In 1967, Hermans married Co van Melle, a physician she had met at a missionary conference. The couple moved to Amsterdam for van Melle's work but Adrienne found it difficult to settle there. She returned to Leiden for the birth of her daughter Nienke.

==Career==
In 1979, van Melle-Hermans took part with other women in a demonstration in The Hague against the use of nuclear weapons. This led to the establishment of Vrouwen voor Vrede (VVS), the Dutch branch of the international movement Women for Peace, which extended its coverage to women's rights in general and issues in regard to refugees. She represented the organization in the United Nations Conferences on Women: in Copenhagen (1980), Nairobi (1985) and Beijing (1995). In March 1983 she arranged for a Dutch delegation to participate in the women's demonstration in Brussels known at STAR: Stop the Arms Race.

After an incident in New York involving her husband had led to their marriage being dissolved, in 1991 she campaigned against rape in the former Yugoslavia. She also participating in raising funding for a therapy centre for traumatized women in Bosia (1994) and in creating an initiative calling for the end of the NATO bombing of Yugoslavia in 1999. She is remembered for opposing racist attitudes towards immigrants and for establishing contact with women from Eastern Europe during the Cold War.

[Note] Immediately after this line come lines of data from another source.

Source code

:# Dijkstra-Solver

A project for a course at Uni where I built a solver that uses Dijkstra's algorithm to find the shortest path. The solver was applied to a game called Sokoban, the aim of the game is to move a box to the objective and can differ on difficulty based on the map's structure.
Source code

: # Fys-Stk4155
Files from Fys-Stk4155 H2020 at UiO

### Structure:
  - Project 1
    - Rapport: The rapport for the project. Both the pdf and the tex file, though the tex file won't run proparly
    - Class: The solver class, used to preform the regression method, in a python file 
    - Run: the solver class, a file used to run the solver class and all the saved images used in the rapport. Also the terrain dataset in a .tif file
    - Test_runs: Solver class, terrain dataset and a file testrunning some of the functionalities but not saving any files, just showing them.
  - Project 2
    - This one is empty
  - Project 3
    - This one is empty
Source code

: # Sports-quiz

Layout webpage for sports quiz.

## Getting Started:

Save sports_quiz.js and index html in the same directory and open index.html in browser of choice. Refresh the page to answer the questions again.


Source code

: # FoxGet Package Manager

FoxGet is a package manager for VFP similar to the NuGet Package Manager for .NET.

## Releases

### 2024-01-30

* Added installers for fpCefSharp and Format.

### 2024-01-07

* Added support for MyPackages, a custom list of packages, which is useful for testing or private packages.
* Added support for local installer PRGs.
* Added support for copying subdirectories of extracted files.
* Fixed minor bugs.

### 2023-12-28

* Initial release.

Throughout her active life, van Melle-Hermans was active in the scout movement, helping to organize large-scale jamborees. She continued to serve on the Dutch disputes committee (Geschillencommissie) until she turned 70.

After a four-year fight against cancer, Adrienne van Melle-Hermans died in Amsterdam on 23 August 2007, aged 76.

==Awards==
In 1999, Vrouwen voor Vrede named van Melle-Hermans peace woman of the year. In 2004, she received the Foundation for Active Nonviolence's Gandhi Peace Dove award. Adrienne van Melle-Hermans, was one of the 1000 Peace Women nominated for the Nobel Peace Prize in 2005 although the nomination was not accepted by the Nobel Prize Committee.